(Stored data)
***
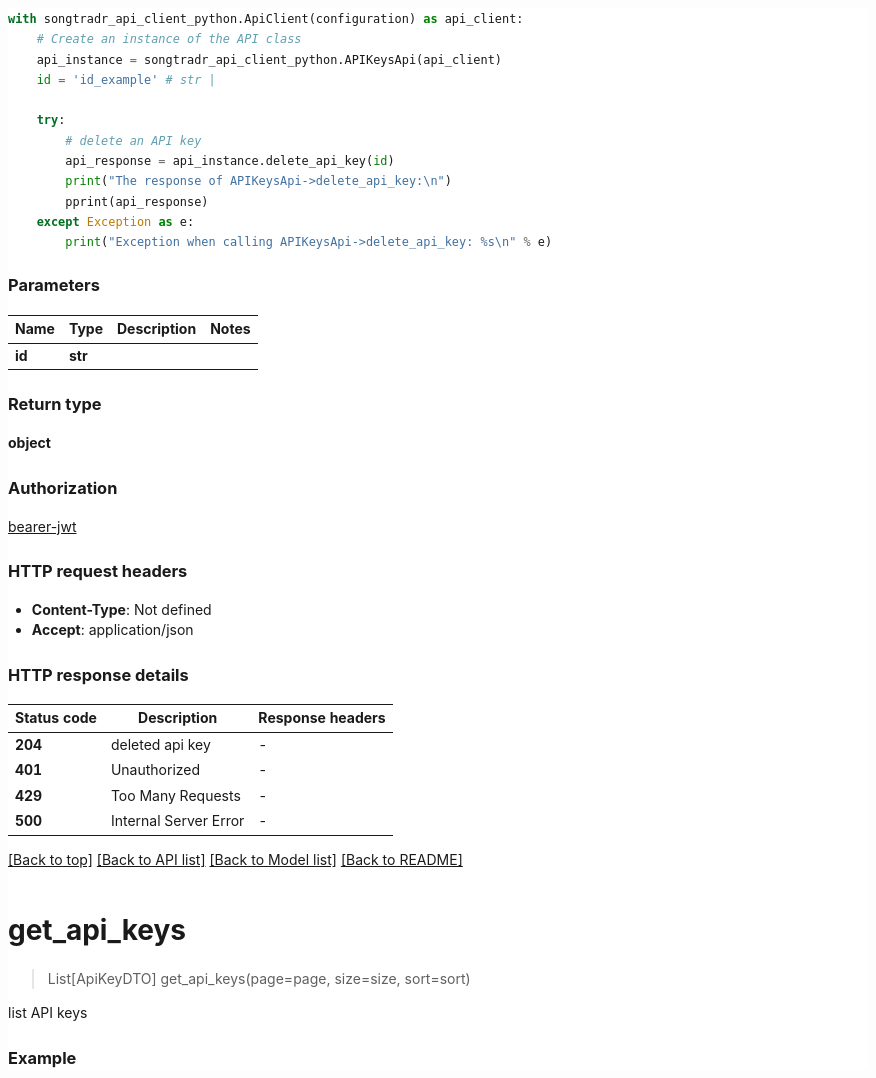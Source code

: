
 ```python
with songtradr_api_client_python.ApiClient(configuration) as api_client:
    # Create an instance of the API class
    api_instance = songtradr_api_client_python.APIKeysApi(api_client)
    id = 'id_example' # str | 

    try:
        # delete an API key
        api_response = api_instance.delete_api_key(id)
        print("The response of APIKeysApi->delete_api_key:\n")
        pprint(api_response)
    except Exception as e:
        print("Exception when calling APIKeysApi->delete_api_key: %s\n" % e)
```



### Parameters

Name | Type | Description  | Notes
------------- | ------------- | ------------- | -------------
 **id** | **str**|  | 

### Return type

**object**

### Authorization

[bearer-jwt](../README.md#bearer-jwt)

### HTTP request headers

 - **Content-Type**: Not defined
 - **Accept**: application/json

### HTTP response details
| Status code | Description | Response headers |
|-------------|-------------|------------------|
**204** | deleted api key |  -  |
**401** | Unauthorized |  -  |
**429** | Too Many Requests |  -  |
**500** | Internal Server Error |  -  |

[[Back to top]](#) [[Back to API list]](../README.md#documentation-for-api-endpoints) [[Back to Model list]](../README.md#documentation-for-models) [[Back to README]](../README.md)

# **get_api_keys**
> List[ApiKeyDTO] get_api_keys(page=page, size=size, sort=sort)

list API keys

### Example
***
Count, in the records above, the lines that include "HTTP", and give the number with nothing added.

REPLY TO THE EXERCISE:
2